**What is needed:**
From the top of the entries, reproduce each line exactly, stopping after the line that contains "would not apply.". Omit pictures.
─── Source information
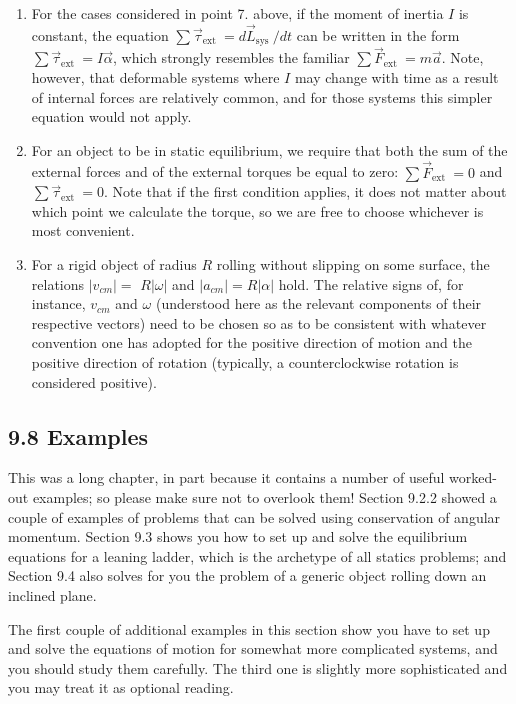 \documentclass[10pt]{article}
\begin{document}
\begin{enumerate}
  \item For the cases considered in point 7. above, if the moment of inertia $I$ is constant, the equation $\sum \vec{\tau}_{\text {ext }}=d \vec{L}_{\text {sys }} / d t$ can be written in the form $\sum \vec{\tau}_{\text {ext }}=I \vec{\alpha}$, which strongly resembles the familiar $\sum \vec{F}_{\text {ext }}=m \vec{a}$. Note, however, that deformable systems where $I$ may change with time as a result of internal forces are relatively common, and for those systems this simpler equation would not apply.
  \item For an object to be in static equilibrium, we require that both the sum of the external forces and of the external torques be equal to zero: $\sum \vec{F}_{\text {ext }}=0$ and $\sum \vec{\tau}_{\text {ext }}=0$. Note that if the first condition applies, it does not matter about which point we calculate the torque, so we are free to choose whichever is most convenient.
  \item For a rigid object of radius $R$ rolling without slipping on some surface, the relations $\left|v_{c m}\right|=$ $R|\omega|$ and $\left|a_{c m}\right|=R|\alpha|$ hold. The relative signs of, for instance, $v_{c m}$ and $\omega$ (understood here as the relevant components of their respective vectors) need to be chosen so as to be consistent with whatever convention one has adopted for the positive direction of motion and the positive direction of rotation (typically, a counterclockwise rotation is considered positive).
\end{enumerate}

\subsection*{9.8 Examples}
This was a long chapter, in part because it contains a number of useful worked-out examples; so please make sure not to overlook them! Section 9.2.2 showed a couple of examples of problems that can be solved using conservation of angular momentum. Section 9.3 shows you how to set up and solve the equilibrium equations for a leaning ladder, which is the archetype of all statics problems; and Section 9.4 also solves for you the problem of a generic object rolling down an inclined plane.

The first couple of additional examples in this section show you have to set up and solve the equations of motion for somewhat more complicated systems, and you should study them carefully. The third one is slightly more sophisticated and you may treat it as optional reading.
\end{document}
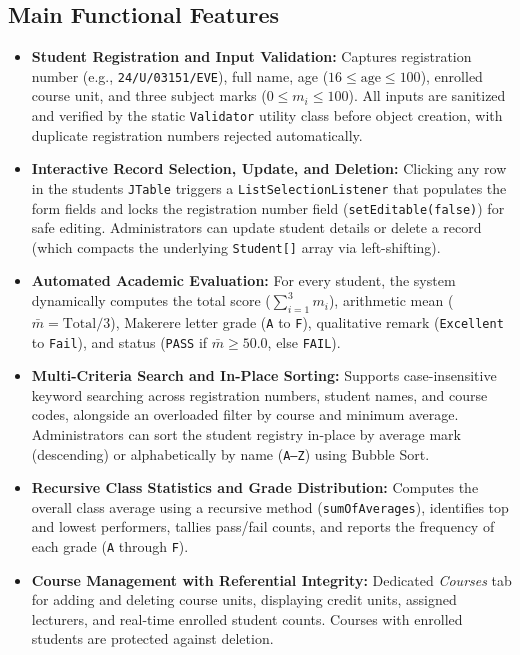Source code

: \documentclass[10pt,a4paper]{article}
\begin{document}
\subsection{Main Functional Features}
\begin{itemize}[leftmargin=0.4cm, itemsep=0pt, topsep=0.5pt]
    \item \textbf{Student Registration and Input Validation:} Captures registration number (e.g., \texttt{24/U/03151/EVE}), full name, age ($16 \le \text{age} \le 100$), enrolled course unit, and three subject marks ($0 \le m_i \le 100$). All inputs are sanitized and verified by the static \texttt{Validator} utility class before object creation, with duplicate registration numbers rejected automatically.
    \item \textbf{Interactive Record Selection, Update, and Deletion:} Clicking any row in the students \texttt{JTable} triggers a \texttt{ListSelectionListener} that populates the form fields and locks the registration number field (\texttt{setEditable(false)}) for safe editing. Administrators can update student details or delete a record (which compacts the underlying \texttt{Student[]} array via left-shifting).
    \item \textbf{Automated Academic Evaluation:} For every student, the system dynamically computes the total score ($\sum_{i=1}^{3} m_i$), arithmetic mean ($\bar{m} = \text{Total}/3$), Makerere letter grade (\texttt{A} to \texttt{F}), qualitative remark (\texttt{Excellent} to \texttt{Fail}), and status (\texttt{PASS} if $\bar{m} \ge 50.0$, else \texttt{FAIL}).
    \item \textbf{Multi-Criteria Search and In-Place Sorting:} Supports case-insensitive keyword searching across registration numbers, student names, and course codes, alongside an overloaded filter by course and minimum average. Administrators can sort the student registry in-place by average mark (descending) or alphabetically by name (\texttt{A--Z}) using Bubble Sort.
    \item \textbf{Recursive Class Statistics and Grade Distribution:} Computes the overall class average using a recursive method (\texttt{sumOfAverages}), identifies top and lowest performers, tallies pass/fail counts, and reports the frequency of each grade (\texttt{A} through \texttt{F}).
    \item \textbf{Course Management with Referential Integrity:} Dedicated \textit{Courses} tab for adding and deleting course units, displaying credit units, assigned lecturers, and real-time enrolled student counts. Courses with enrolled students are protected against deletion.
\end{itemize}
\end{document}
──────
**Output below:**
 \documentclass[10pt]{article}
\begin{document}
\begin{enumerate}
  \item For the cases considered in point 7. above, if the moment of inertia $I$ is constant, the equation $\sum \vec{\tau}_{\text {ext }}=d \vec{L}_{\text {sys }} / d t$ can be written in the form $\sum \vec{\tau}_{\text {ext }}=I \vec{\alpha}$, which strongly resembles the familiar $\sum \vec{F}_{\text {ext }}=m \vec{a}$. Note, however, that deformable systems where $I$ may change with time as a result of internal forces are relatively common, and for those systems this simpler equation would not apply.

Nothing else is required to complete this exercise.